When you reach the line containing "## Longest Substring" in the records below, start copying exactly, and stop once you have copied the line containing "## Generate Parentheses".
<<<<
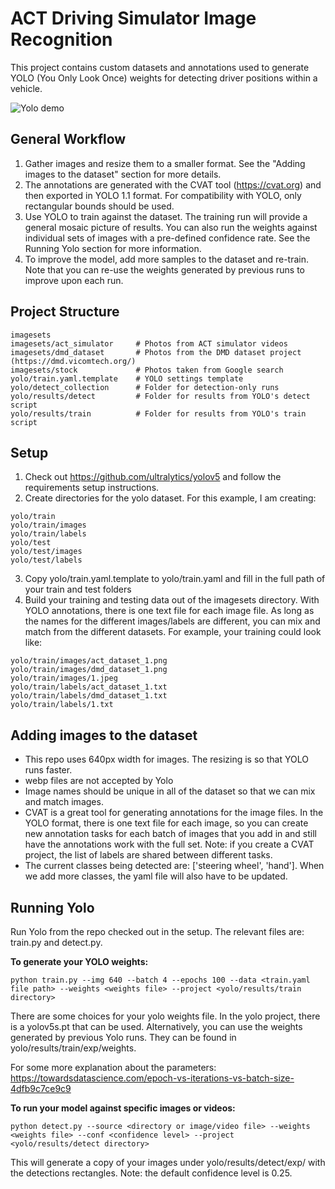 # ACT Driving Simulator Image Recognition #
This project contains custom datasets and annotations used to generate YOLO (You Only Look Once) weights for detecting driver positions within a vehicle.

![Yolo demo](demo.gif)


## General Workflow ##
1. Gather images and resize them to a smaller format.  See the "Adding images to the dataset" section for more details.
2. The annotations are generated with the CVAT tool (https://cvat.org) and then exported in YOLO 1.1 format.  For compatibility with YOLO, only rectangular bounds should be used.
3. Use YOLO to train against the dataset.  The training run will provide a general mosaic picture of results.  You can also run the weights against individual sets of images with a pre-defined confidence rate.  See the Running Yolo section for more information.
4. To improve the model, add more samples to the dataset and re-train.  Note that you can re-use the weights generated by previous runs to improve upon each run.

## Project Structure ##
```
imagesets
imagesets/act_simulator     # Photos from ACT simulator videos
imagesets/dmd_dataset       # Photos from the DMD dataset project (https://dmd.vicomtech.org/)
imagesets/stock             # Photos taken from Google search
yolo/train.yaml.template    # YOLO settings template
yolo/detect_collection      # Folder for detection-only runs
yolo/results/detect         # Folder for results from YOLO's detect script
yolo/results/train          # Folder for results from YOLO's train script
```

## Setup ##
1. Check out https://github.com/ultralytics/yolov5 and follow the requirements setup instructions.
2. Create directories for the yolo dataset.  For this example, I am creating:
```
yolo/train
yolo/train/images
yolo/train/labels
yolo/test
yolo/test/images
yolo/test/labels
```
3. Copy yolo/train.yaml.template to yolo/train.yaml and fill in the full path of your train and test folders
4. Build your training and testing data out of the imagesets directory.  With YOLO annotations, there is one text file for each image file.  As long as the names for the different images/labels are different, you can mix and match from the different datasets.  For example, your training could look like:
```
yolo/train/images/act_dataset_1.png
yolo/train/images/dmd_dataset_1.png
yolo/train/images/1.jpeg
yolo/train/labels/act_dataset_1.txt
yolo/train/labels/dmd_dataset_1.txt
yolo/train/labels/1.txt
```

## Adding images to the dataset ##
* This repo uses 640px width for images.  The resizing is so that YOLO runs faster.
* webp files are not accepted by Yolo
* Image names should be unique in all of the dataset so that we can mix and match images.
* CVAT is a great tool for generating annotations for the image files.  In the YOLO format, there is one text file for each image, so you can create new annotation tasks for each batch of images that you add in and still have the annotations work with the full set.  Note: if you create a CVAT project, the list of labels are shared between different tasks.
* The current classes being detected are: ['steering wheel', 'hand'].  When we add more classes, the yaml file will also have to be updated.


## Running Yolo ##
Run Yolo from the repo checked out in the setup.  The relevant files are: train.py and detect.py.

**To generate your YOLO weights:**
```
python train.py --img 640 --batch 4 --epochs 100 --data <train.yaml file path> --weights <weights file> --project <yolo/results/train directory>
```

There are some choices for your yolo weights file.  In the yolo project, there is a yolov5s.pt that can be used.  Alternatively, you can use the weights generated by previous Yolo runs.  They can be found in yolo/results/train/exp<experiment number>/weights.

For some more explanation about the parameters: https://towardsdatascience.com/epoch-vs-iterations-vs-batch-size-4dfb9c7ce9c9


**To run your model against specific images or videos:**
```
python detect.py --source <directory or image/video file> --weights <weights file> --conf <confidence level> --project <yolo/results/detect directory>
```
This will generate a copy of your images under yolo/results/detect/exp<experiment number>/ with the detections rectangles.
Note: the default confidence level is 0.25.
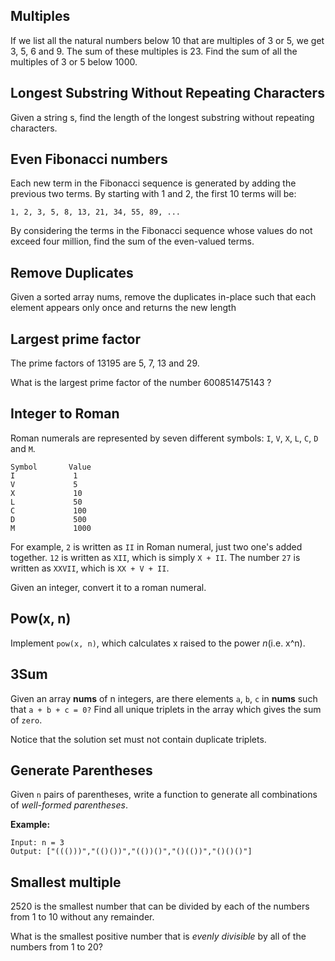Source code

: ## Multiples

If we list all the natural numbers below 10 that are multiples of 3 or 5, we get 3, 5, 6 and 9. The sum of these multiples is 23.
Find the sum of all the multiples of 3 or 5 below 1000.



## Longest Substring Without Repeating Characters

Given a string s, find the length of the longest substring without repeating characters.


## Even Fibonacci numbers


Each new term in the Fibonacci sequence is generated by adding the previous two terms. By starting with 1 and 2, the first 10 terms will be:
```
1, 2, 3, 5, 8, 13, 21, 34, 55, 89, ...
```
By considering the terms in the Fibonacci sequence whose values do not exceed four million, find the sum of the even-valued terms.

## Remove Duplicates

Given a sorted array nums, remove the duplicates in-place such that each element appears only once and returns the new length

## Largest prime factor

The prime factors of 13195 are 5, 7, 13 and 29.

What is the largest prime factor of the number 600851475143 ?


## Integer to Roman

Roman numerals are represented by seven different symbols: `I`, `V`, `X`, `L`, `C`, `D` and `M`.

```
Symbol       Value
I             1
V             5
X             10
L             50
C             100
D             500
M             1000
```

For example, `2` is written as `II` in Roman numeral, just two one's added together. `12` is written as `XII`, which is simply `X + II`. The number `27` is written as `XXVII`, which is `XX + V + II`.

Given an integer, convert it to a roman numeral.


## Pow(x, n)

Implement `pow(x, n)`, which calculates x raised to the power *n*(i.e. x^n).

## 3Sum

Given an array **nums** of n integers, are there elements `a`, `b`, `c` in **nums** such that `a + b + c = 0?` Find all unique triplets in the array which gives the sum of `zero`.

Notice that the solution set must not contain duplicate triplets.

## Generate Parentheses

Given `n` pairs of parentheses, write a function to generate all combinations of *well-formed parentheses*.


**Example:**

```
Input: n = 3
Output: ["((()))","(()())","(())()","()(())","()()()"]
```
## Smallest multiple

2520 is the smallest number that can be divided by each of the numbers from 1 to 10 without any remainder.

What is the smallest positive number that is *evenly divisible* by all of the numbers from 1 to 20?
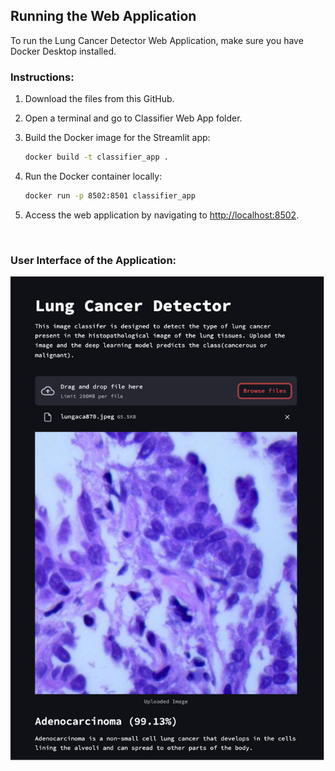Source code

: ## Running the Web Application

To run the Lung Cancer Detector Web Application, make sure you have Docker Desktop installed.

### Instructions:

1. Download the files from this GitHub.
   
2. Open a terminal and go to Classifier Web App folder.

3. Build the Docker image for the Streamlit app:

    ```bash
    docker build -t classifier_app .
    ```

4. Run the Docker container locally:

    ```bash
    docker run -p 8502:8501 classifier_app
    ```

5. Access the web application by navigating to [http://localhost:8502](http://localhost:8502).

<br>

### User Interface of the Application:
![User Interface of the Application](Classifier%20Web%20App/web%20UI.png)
>>>>
**ANSWER SECTION**
## Longest Substring Without Repeating Characters

Given a string s, find the length of the longest substring without repeating characters.


## Even Fibonacci numbers


Each new term in the Fibonacci sequence is generated by adding the previous two terms. By starting with 1 and 2, the first 10 terms will be:
```
1, 2, 3, 5, 8, 13, 21, 34, 55, 89, ...
```
By considering the terms in the Fibonacci sequence whose values do not exceed four million, find the sum of the even-valued terms.

## Remove Duplicates

Given a sorted array nums, remove the duplicates in-place such that each element appears only once and returns the new length

## Largest prime factor

The prime factors of 13195 are 5, 7, 13 and 29.

What is the largest prime factor of the number 600851475143 ?


## Integer to Roman

Roman numerals are represented by seven different symbols: `I`, `V`, `X`, `L`, `C`, `D` and `M`.

```
Symbol       Value
I             1
V             5
X             10
L             50
C             100
D             500
M             1000
```

For example, `2` is written as `II` in Roman numeral, just two one's added together. `12` is written as `XII`, which is simply `X + II`. The number `27` is written as `XXVII`, which is `XX + V + II`.

Given an integer, convert it to a roman numeral.


## Pow(x, n)

Implement `pow(x, n)`, which calculates x raised to the power *n*(i.e. x^n).

## 3Sum

Given an array **nums** of n integers, are there elements `a`, `b`, `c` in **nums** such that `a + b + c = 0?` Find all unique triplets in the array which gives the sum of `zero`.

Notice that the solution set must not contain duplicate triplets.

## Generate Parentheses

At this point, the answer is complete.